What is required:
The records below are to be copied word for word, with every picture left out.

Dataset:
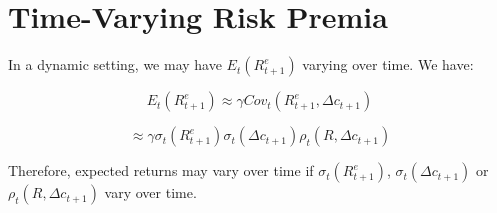 \chapter{Time-Varying Risk Premia}

In a dynamic setting, we may have $E_t(R^e_{t+1})$ varying over time. 
We have:

\begin{equation}
    E_t(R^e_{t+1}) \approx \gamma \textit{Cov}_t(R^e_{t+1}, \Delta c_{t+1})
\end{equation}

\begin{equation}
    \approx \gamma \sigma_t(R^e_{t+1}) \sigma_t(\Delta c_{t+1}) \rho_t(R, \Delta c_{t+1})
\end{equation}

Therefore, expected returns may vary over time 
if $\sigma_t(R^e_{t+1})$, $\sigma_t(\Delta c_{t+1})$ or $\rho_t(R, \Delta c_{t+1})$ vary over time.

Expected answer:
 \chapter{Time-Varying Risk Premia}

In a dynamic setting, we may have $E_t(R^e_{t+1})$ varying over time. 
We have:

\begin{equation}
    E_t(R^e_{t+1}) \approx \gamma \textit{Cov}_t(R^e_{t+1}, \Delta c_{t+1})
\end{equation}

\begin{equation}
    \approx \gamma \sigma_t(R^e_{t+1}) \sigma_t(\Delta c_{t+1}) \rho_t(R, \Delta c_{t+1})
\end{equation}

Therefore, expected returns may vary over time 
if $\sigma_t(R^e_{t+1})$, $\sigma_t(\Delta c_{t+1})$ or $\rho_t(R, \Delta c_{t+1})$ vary over time.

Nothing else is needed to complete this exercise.